* What to do: Where does the string "isabellebody" appear in the records? Copy each line that holds it.

* Records for this task:
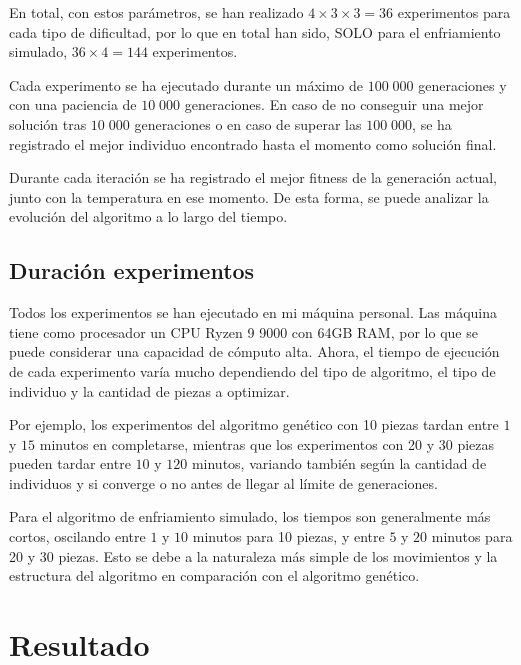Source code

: \documentclass[11pt,spanish,listoffigures,listoftables]{tfgetsinf}
\begin{document}
En total, con estos parámetros, se han realizado $4 \times 3 \times 3 = 36$ experimentos para cada tipo de dificultad, por lo que en total han sido, SOLO para el enfriamiento simulado, $36 \times 4 = 144$ experimentos.

Cada experimento se ha ejecutado durante un máximo de $100\;000$ generaciones y con una paciencia de $10\;000$ generaciones. En caso de no conseguir una mejor solución tras $10\;000$ generaciones o en caso de superar las $100\;000$, se ha registrado el mejor individuo encontrado hasta el momento como solución final.

Durante cada iteración se ha registrado el mejor fitness de la generación actual, junto con la temperatura en ese momento. De esta forma, se puede analizar la evolución del algoritmo a lo largo del tiempo.

\section{Duración experimentos}
Todos los experimentos se han ejecutado en mi máquina personal. Las máquina tiene como procesador un CPU Ryzen 9 9000 con 64GB RAM, por lo que se puede considerar una capacidad de cómputo alta. Ahora, el tiempo de ejecución de cada experimento varía mucho dependiendo del tipo de algoritmo, el tipo de individuo y la cantidad de piezas a optimizar. 

Por ejemplo, los experimentos del algoritmo genético con 10 piezas tardan entre $1$ y $15$ minutos en completarse, mientras que los experimentos con 20 y 30 piezas pueden tardar entre $10$ y $120$ minutos, variando también según la cantidad de individuos y si converge o no antes de llegar al límite de generaciones.

Para el algoritmo de enfriamiento simulado, los tiempos son generalmente más cortos, oscilando entre $1$ y $10$ minutos para 10 piezas, y entre $5$ y $20$ minutos para 20 y 30 piezas. Esto se debe a la naturaleza más simple de los movimientos y la estructura del algoritmo en comparación con el algoritmo genético.

\chapter{Resultado}
\end{document}
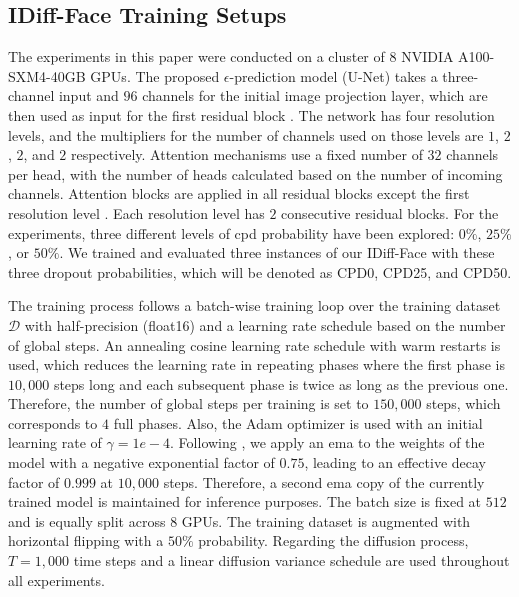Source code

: \documentclass[10pt,twocolumn,letterpaper]{article}
\newcommand{\cacpdzeroshortwithoutspace}{CPD0}
\newcommand{\cacpdtwentyfiveshortwithoutspace}{CPD25}
\newcommand{\cacpdfiftyshortwithoutspace}{CPD50}
\newcommand{\approachname}{IDiff-Face }
\begin{document}
\vspace{-2mm}
\subsection{\approachname Training Setups}
\vspace{-1mm}
The experiments in this paper were conducted on a cluster of $8$ NVIDIA A100-SXM4-40GB GPUs. The proposed $\epsilon$-prediction model (U-Net) \cite{Rombach2021} takes a three-channel input and $96$ channels for the initial image projection layer, which are then used as input for the first residual block \cite{ResNet}. The network has four resolution levels, and the multipliers for the number of channels used on those levels are $1$, $2$, $2$, and $2$ respectively. Attention mechanisms use a fixed number of $32$ channels per head, with the number of heads calculated based on the number of incoming channels. Attention blocks are applied in all residual blocks except the first resolution level \cite{Rombach2021}. Each resolution level has $2$ consecutive residual blocks. For the experiments, three different levels of \acrshort{cpd} probability have been explored: $0\%$, $25\%$, or $50\%$. We trained and evaluated three instances of our \approachname with these three dropout probabilities, which will be denoted as \cacpdzeroshortwithoutspace, \cacpdtwentyfiveshortwithoutspace, and \cacpdfiftyshortwithoutspace.

The training process follows a batch-wise training loop over the training dataset $\mathcal{D}$ with half-precision (float16) and a learning rate schedule based on the number of global steps. An annealing cosine learning rate schedule with warm restarts \cite{CosineAnnealing} is used, which reduces the learning rate in repeating phases where the first phase is $10{,}000$ steps long and each subsequent phase is twice as long as the previous one. Therefore, the number of global steps per training is set to $150{,}000$ steps, which corresponds to $4$ full phases. Also, the Adam optimizer \cite{AdamOptimizer} is used with an initial learning rate of $\gamma=1e-4$. Following \cite{Ho2020, Rombach2021}, we apply an \acrshort{ema} to the weights of the model with a negative exponential factor of $0.75$, leading to an effective decay factor of $0.999$ at $10{,}000$ steps. Therefore, a second \acrshort{ema} copy of the currently trained model is maintained for inference purposes. The batch size is fixed at $512$ and is equally split across $8$ GPUs. 
The training dataset is augmented with horizontal flipping with a $50\%$ probability.
Regarding the diffusion process, $T=1{,}000$ time steps and a linear diffusion variance schedule are used throughout all experiments.
\end{document}
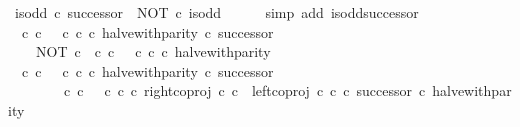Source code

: \begin{isabellebody}
\ {\isachardoublequoteopen}is{\isacharunderscore}{\kern0pt}odd\ {\isasymcirc}\isactrlsub c\ successor\ {\isacharequal}{\kern0pt}\ NOT\ {\isasymcirc}\isactrlsub c\ is{\isacharunderscore}{\kern0pt}odd{\isachardoublequoteclose}\isanewline
\ \ \ \ \isamarkupfalse%
\ {\isacharparenleft}{\kern0pt}simp\ add{\isacharcolon}{\kern0pt}\ is{\isacharunderscore}{\kern0pt}odd{\isacharunderscore}{\kern0pt}successor{\isacharparenright}{\kern0pt}\isanewline
\isanewline
\ \ \isamarkupfalse%
\ {\isachardoublequoteopen}{\isacharparenleft}{\kern0pt}{\isacharparenleft}{\kern0pt}{\isasymf}\ {\isasymcirc}\isactrlsub c\ {\isasymbeta}\isactrlbsub {\isasymnat}\isactrlsub c\isactrlesub {\isacharparenright}{\kern0pt}\ {\isasymamalg}\ {\isacharparenleft}{\kern0pt}{\isasymt}\ {\isasymcirc}\isactrlsub c\ {\isasymbeta}\isactrlbsub {\isasymnat}\isactrlsub c\isactrlesub {\isacharparenright}{\kern0pt}\ {\isasymcirc}\isactrlsub c\ halve{\isacharunderscore}{\kern0pt}with{\isacharunderscore}{\kern0pt}parity{\isacharparenright}{\kern0pt}\ {\isasymcirc}\isactrlsub c\ successor\ {\isacharequal}{\kern0pt}\isanewline
\ \ \ \ NOT\ {\isasymcirc}\isactrlsub c\ {\isacharparenleft}{\kern0pt}{\isasymf}\ {\isasymcirc}\isactrlsub c\ {\isasymbeta}\isactrlbsub {\isasymnat}\isactrlsub c\isactrlesub {\isacharparenright}{\kern0pt}\ {\isasymamalg}\ {\isacharparenleft}{\kern0pt}{\isasymt}\ {\isasymcirc}\isactrlsub c\ {\isasymbeta}\isactrlbsub {\isasymnat}\isactrlsub c\isactrlesub {\isacharparenright}{\kern0pt}\ {\isasymcirc}\isactrlsub c\ halve{\isacharunderscore}{\kern0pt}with{\isacharunderscore}{\kern0pt}parity{\isachardoublequoteclose}\isanewline
\ \ \isamarkupfalse%
\ {\isacharminus}{\kern0pt}\isanewline
\ \ \ \ \isamarkupfalse%
\ {\isachardoublequoteopen}{\isacharparenleft}{\kern0pt}{\isacharparenleft}{\kern0pt}{\isasymf}\ {\isasymcirc}\isactrlsub c\ {\isasymbeta}\isactrlbsub {\isasymnat}\isactrlsub c\isactrlesub {\isacharparenright}{\kern0pt}\ {\isasymamalg}\ {\isacharparenleft}{\kern0pt}{\isasymt}\ {\isasymcirc}\isactrlsub c\ {\isasymbeta}\isactrlbsub {\isasymnat}\isactrlsub c\isactrlesub {\isacharparenright}{\kern0pt}\ {\isasymcirc}\isactrlsub c\ halve{\isacharunderscore}{\kern0pt}with{\isacharunderscore}{\kern0pt}parity{\isacharparenright}{\kern0pt}\ {\isasymcirc}\isactrlsub c\ successor\isanewline
\ \ \ \ \ \ {\isacharequal}{\kern0pt}\ {\isacharparenleft}{\kern0pt}{\isasymf}\ {\isasymcirc}\isactrlsub c\ {\isasymbeta}\isactrlbsub {\isasymnat}\isactrlsub c\isactrlesub {\isacharparenright}{\kern0pt}\ {\isasymamalg}\ {\isacharparenleft}{\kern0pt}{\isasymt}\ {\isasymcirc}\isactrlsub c\ {\isasymbeta}\isactrlbsub {\isasymnat}\isactrlsub c\isactrlesub {\isacharparenright}{\kern0pt}\ {\isasymcirc}\isactrlsub c\ {\isacharparenleft}{\kern0pt}right{\isacharunderscore}{\kern0pt}coproj\ {\isasymnat}\isactrlsub c\ {\isasymnat}\isactrlsub c\ {\isasymamalg}\ {\isacharparenleft}{\kern0pt}left{\isacharunderscore}{\kern0pt}coproj\ {\isasymnat}\isactrlsub c\ {\isasymnat}\isactrlsub c\ {\isasymcirc}\isactrlsub c\ successor{\isacharparenright}{\kern0pt}{\isacharparenright}{\kern0pt}\ {\isasymcirc}\isactrlsub c\ halve{\isacharunderscore}{\kern0pt}with{\isacharunderscore}{\kern0pt}parity{\isachardoublequoteclose}\isanewline

\end{isabellebody}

* Result of the exercise:
: \begin{isabellebody}
\end{isabellebody}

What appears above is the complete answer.